I happened to know Tika, very useful in text extraction from word:
curl www.vit.org/downloads/doc/tariff.doc \ | java -jar tika-app-1.3.jar --text
But is there a way to use it to convert the Ms Word file into XML/HTML?
I happened to know Tika, very useful in text extraction from word:
curl www.vit.org/downloads/doc/tariff.doc \ | java -jar tika-app-1.3.jar --text
But is there a way to use it to convert the Ms Word file into XML/HTML?
Yes, it involves changing a whooping 4 characters in your command!
If you run java -jar tika-app-1.3.jar --help
you'll get something that starts with:
usage: java -jar tika-app.jar [option...] [file|port...]
Options:
-? or --help Print this usage message
-v or --verbose Print debug level messages
-V or --version Print the Apache Tika version number
-g or --gui Start the Apache Tika GUI
-s or --server Start the Apache Tika server
-f or --fork Use Fork Mode for out-of-process extraction
-x or --xml Output XHTML content (default)

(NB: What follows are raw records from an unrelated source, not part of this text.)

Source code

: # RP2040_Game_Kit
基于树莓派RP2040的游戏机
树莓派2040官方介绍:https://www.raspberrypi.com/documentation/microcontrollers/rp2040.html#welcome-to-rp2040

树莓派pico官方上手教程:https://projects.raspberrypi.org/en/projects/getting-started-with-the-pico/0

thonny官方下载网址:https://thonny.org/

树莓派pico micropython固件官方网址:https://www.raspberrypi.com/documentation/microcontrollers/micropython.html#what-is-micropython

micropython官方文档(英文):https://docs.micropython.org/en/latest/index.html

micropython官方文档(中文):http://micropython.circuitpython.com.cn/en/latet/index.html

-h or --html Output HTML content
-t or --text Output plain text content
-T or --text-main Output plain text content (main content only)
-m or --metadata Output only metadata
.....
From that, you'll see that if you change your --text
option to --html
or --xml
you'll get out nicely formatted XML instead of just the plain text
Despite the fact that this has been answered, since the op tagged the question with the java tag, for completeness I'll add reference to easily see how to do this in java.
The TikaTest.java superclass from Tika's unit tests is the easiest reference to convert word to html using the getXML method. It's a pity that they saw the usefulness of such an API in writing their unit tests, but chose not to expose it as a handy tool, forcing everyone to deal with handlers etc. which is unfortunate boilerplate for the common use case.